The authors built TeamBench, a benchmark that forces multi-agent systems to actually coordinate by using operating-system-level access controls, not just prompts. They split tasks across Planner (reads requirements), Executor (edits workspace), and Verifier (certifies output) roles where no single agent can see everything, edit code, and approve the result. When roles are only separated by prompts, teams reach the same pass rate as sandbox-enforced teams, but verifiers try to do the executor's job 3.6× more often, and verifiers approve wrong answers 49% of the time.
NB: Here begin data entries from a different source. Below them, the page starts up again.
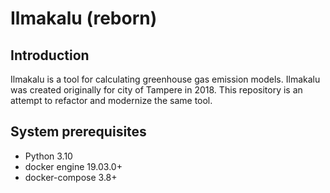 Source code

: # Ilmakalu (reborn)

## Introduction 

Ilmakalu is a tool for calculating greenhouse gas emission models. Ilmakalu was created originally for city of Tampere in 2018. This repository is an attempt to refactor and modernize the same tool. 

## System prerequisites

- Python 3.10
- docker engine 19.03.0+
- docker-compose 3.8+ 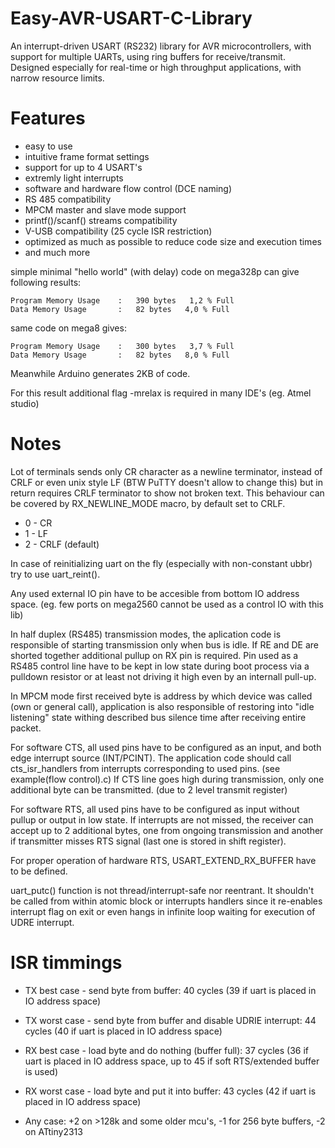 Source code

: # Easy-AVR-USART-C-Library
An interrupt-driven USART (RS232) library for AVR microcontrollers, with support for multiple UARTs, using ring
buffers for receive/transmit. Designed especially for real-time or high throughput applications, with narrow resource limits.

# Features
- easy to use
- intuitive frame format settings
- support for up to 4 USART's
- extremly light interrupts 
- software and hardware flow control (DCE naming)
- RS 485 compatibility
- MPCM master and slave mode support
- printf()/scanf() streams compatibility
- V-USB compatibility (25 cycle ISR restriction)
- optimized as much as possible to reduce code size and execution times
- and much more

simple minimal "hello world" (with delay) code on mega328p can give following results:

	Program Memory Usage 	:	390 bytes   1,2 % Full
	Data Memory Usage 		:	82 bytes   4,0 % Full

same code on mega8 gives:

	Program Memory Usage 	:	300 bytes   3,7 % Full 
	Data Memory Usage 		:	82 bytes   8,0 % Full

Meanwhile Arduino generates 2KB of code.

For this result additional flag -mrelax is required in many IDE's (eg. Atmel studio)

# Notes
Lot of terminals sends only CR character as a newline terminator, instead of CRLF or even unix style LF
(BTW PuTTY doesn't allow to change this) but in return requires CRLF terminator to show not broken text.
This behaviour can be covered by RX_NEWLINE_MODE macro, by default set to CRLF.

- 0 - CR
- 1 - LF
- 2 - CRLF (default)

In case of reinitializing uart on the fly (especially with non-constant ubbr) try to use uart_reint().

Any used external IO pin have to be accesible from bottom IO address space. (eg. few ports on mega2560 cannot be used as a control IO with this lib) 

In half duplex (RS485) transmission modes, the aplication code is responsible of starting transmission only when bus is idle.
If RE and DE are shorted together additional pullup on RX pin is required.
Pin used as a RS485 control line have to be kept in low state during boot process via a pulldown resistor or at least not driving it high even by an internall pull-up.

In MPCM mode first received byte is address by which device was called (own or general call), application is also responsible of restoring into "idle listening" state withing described bus silence time after receiving entire packet.

For software CTS, all used pins have to be configured as an input, and both edge interrupt source (INT/PCINT).
The application code should call cts_isr_handlers from interrupts corresponding to used pins. (see example(flow control).c)
If CTS line goes high during transmission, only one additional byte can be transmitted. (due to 2 level transmit register)

For software RTS, all used pins have to be configured as input without pullup or output in low state.
If interrupts are not missed, the receiver can accept up to 2 additional bytes, one from ongoing transmission 
and another if transmitter misses RTS signal (last one is stored in shift register).

For proper operation of hardware RTS, USART_EXTEND_RX_BUFFER have to be defined.

uart_putc() function is not thread/interrupt-safe nor reentrant. It shouldn't be called from within atomic block or interrupts handlers since it re-enables interrupt flag on exit or even hangs in infinite loop waiting for execution of UDRE interrupt.

# ISR timmings

- TX best case - send byte from buffer: 40 cycles (39 if uart is placed in IO address space)
- TX worst case - send byte from buffer and disable UDRIE interrupt: 44 cycles (40 if uart is placed in IO address space) 

- RX best case - load byte and do nothing (buffer full): 37 cycles (36 if uart is placed in IO address space, up to 45 if soft RTS/extended buffer is used)
- RX worst case - load byte and put it into buffer: 43 cycles (42 if uart is placed in IO address space)

- Any case: +2 on >128k and some older mcu's, -1 for 256 byte buffers, -2 on ATtiny2313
A human study shows that role separation reveals coordination patterns (solo humans work through directly, human-agent pairs collapse into quick approval, human teams coordinate more carefully).

Main takeaways:

  • Pass rate alone masks whether agents actually coordinated or one agent just did everything; role separation makes this visible
  • Prompt-only vs. sandbox-enforced teams reach similar pass rates, but prompt-only produces 3.6× more role violations (e.g., verifier trying to edit code)
  • Verifiers approve 49% of submissions that fail the deterministic grader, and removing the verifier actually improves partial scores
  • Teams help when single agents struggle but hurt when single agents already perform well (team value is conditional)
  • 40-session human study shows role separation exposes coordination patterns that aggregate metrics miss

Relevance

Tangentially relevant to my persona work — this is about enforcing role separation (like installing a "planner" vs. "executor" persona), but through system-level access controls rather than behavioral conditioning. The finding that prompt-only separation leads to role violations could relate to how reliably personas stay in their lane after installation.

Abstract

arXiv:2605.07073v1 Announce Type: new Abstract: Agent systems often decompose a task across multiple roles, but these roles are typically specified by prompts rather than enforced by access controls. Without enforcement, a team pass rate can mask whether agents actually coordinated or whether one role effectively did another role's work. We present TeamBench, a benchmark with 851 task templates and 931 seeded instances for evaluating agent coordination under operating system-enforced role separation. TeamBench separates specification access, workspace editing, and final certification across Planner, Executor, and Verifier roles, so that no role can read the full requirements, modify the workspace, and certify the final answer. Prompt-only and sandbox-enforced teams reach statistically indistinguishable pass rates, but prompt-only runs produce 3.6 times more cases where the verifier attempts to edit the executor's code. Verifiers approve 49% of submissions that fail the deterministic grader, and removing the verifier improves mean partial score in the ablation. Team value is also conditional. Teams benefit when single agents struggle, but hurt when single agents already perform well. A 40-session human study under the same role separation shows that our benchmark exposes interaction patterns that pass rate misses. Solo participants work through the task directly, human participants paired with agents often collapse into quick approval, and human teams spend more effort coordinating missing information across roles.